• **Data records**

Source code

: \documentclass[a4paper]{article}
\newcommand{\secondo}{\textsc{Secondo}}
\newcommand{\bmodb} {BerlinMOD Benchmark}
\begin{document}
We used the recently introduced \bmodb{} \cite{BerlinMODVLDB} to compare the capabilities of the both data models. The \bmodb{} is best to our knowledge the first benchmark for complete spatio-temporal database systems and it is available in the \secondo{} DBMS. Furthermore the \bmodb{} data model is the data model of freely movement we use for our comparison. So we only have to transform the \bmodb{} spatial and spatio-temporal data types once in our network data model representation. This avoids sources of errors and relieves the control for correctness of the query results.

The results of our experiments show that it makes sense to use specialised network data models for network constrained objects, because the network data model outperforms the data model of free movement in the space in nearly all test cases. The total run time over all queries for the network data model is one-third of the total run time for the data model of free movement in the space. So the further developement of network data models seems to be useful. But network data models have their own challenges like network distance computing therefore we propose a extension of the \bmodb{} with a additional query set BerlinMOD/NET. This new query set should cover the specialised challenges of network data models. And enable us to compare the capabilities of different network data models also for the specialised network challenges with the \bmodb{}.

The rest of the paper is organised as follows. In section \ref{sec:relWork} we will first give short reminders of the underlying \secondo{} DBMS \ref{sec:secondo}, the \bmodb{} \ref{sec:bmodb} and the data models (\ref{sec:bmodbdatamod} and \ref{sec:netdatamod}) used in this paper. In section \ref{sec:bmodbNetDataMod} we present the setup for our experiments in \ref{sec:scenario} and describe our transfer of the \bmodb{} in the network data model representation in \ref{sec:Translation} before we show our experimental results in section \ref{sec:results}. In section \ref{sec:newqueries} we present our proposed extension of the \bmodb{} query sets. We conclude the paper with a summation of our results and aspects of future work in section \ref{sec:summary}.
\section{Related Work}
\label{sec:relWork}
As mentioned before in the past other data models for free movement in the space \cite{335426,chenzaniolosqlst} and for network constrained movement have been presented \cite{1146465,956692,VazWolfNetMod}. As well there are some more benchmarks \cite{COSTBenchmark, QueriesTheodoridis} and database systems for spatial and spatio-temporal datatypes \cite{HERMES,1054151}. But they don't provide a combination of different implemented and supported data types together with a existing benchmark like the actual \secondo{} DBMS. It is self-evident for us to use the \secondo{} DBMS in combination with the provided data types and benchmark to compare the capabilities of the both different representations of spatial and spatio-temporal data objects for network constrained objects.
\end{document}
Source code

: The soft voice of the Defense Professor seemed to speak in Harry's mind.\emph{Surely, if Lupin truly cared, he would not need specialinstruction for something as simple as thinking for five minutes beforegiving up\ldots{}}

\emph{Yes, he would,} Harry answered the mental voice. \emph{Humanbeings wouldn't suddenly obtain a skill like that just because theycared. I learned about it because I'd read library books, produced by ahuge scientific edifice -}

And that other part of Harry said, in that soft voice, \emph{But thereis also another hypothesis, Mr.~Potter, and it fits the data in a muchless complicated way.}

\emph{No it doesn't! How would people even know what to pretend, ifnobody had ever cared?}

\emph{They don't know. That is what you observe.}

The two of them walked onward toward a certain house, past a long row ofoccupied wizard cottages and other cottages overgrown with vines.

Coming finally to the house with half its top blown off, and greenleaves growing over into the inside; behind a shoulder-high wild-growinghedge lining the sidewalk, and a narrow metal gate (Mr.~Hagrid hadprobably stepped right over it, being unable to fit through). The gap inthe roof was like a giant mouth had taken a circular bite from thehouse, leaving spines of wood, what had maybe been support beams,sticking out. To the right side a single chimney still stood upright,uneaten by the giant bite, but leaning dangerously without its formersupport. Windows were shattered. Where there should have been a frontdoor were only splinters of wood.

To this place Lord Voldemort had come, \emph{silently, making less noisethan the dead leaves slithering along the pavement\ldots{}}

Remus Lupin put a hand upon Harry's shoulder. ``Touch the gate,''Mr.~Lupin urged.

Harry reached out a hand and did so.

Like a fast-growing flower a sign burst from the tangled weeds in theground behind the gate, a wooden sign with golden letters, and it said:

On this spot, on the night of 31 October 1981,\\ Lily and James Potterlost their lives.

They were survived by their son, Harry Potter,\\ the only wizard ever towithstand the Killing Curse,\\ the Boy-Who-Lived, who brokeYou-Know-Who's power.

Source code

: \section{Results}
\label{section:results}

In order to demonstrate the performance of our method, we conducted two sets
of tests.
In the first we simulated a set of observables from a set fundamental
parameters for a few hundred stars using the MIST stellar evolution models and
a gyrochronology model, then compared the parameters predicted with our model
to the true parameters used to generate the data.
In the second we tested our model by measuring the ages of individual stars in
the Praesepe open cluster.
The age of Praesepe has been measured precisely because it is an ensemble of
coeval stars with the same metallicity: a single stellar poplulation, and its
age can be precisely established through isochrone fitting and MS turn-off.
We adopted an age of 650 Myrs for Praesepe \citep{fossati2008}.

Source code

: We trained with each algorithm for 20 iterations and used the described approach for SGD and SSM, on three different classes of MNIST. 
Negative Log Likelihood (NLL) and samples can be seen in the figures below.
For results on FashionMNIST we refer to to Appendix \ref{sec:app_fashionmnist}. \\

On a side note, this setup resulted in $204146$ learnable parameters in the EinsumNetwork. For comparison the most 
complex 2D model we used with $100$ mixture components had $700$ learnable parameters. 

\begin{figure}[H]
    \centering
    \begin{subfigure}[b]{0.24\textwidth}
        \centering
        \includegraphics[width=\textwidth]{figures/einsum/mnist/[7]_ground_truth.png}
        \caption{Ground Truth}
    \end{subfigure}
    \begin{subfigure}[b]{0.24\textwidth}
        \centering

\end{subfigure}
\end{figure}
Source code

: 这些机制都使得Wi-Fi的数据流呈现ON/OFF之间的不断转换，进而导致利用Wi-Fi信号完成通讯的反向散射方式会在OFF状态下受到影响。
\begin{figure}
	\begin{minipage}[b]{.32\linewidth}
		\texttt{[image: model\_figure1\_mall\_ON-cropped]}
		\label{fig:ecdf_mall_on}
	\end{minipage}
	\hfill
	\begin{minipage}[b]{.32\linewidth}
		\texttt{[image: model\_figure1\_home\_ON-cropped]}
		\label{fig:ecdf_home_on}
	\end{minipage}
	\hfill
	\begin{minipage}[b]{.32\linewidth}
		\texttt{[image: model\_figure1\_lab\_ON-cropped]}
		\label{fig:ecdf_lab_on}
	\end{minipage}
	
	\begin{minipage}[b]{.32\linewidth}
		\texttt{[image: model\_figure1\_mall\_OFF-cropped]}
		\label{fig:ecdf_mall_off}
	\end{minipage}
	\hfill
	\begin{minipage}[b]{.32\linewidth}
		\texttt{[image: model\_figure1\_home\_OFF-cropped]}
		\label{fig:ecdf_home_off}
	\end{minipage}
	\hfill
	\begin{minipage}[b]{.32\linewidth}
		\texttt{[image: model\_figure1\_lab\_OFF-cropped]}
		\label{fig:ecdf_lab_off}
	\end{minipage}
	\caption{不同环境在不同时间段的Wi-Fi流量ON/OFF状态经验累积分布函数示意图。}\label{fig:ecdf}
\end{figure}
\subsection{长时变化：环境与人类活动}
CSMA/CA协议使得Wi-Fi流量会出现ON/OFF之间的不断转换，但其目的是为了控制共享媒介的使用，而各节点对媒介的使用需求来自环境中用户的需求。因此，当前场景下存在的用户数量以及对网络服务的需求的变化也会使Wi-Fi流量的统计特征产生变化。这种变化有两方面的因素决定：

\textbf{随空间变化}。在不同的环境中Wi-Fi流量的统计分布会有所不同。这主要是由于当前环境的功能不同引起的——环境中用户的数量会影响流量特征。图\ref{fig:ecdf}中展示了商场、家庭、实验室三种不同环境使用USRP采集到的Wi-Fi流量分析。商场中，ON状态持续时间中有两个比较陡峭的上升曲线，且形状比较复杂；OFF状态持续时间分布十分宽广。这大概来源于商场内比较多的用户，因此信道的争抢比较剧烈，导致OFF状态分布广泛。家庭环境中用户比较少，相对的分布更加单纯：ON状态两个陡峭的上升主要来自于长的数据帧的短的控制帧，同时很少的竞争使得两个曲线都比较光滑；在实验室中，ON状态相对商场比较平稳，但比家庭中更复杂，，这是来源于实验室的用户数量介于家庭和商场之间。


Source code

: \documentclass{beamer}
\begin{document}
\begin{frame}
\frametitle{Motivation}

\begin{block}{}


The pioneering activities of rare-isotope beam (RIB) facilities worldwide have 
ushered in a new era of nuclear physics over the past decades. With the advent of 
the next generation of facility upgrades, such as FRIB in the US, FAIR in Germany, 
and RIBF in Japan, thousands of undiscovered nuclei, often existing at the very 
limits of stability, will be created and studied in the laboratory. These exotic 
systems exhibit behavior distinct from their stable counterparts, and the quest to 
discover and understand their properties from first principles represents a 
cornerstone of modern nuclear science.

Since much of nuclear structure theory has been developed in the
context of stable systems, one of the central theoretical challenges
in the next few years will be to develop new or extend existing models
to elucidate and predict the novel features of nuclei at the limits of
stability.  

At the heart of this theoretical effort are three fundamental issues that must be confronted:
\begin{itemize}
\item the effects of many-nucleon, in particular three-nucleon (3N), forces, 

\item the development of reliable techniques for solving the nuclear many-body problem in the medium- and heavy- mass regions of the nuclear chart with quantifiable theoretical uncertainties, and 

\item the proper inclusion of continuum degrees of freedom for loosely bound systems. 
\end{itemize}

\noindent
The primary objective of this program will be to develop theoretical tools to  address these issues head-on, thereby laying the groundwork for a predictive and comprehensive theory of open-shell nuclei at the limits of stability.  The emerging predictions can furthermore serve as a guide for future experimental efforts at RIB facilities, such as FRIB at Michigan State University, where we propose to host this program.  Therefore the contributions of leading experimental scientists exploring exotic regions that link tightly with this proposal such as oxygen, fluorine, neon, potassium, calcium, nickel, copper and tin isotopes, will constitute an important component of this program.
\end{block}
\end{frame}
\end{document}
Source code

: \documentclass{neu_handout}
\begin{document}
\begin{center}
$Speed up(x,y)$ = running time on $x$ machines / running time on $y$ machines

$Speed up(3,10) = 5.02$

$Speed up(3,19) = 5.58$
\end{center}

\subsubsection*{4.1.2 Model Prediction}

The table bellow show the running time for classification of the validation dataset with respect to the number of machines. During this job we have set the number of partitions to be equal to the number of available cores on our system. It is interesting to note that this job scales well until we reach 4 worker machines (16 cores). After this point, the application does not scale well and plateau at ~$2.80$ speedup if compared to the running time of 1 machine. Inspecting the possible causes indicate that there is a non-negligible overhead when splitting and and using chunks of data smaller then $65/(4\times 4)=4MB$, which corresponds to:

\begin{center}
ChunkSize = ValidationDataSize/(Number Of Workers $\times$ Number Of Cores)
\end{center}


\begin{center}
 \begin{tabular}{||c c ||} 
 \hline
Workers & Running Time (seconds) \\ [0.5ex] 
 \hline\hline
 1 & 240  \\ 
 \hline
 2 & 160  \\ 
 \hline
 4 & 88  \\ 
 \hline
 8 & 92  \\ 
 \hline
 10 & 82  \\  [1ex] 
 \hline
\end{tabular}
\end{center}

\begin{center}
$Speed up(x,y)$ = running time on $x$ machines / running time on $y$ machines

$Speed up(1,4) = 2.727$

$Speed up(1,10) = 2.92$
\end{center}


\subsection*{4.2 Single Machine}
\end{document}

• **Work order**
Please return exactly the lines from the opening line of the data above through the line with "The results of", both included and nothing else.

• **Output for this task**
Source code

: \documentclass[a4paper]{article}
\newcommand{\secondo}{\textsc{Secondo}}
\newcommand{\bmodb} {BerlinMOD Benchmark}
\begin{document}
We used the recently introduced \bmodb{} \cite{BerlinMODVLDB} to compare the capabilities of the both data models. The \bmodb{} is best to our knowledge the first benchmark for complete spatio-temporal database systems and it is available in the \secondo{} DBMS. Furthermore the \bmodb{} data model is the data model of freely movement we use for our comparison. So we only have to transform the \bmodb{} spatial and spatio-temporal data types once in our network data model representation. This avoids sources of errors and relieves the control for correctness of the query results.

The results of our experiments show that it makes sense to use specialised network data models for network constrained objects, because the network data model outperforms the data model of free movement in the space in nearly all test cases. The total run time over all queries for the network data model is one-third of the total run time for the data model of free movement in the space. So the further developement of network data models seems to be useful. But network data models have their own challenges like network distance computing therefore we propose a extension of the \bmodb{} with a additional query set BerlinMOD/NET. This new query set should cover the specialised challenges of network data models. And enable us to compare the capabilities of different network data models also for the specialised network challenges with the \bmodb{}.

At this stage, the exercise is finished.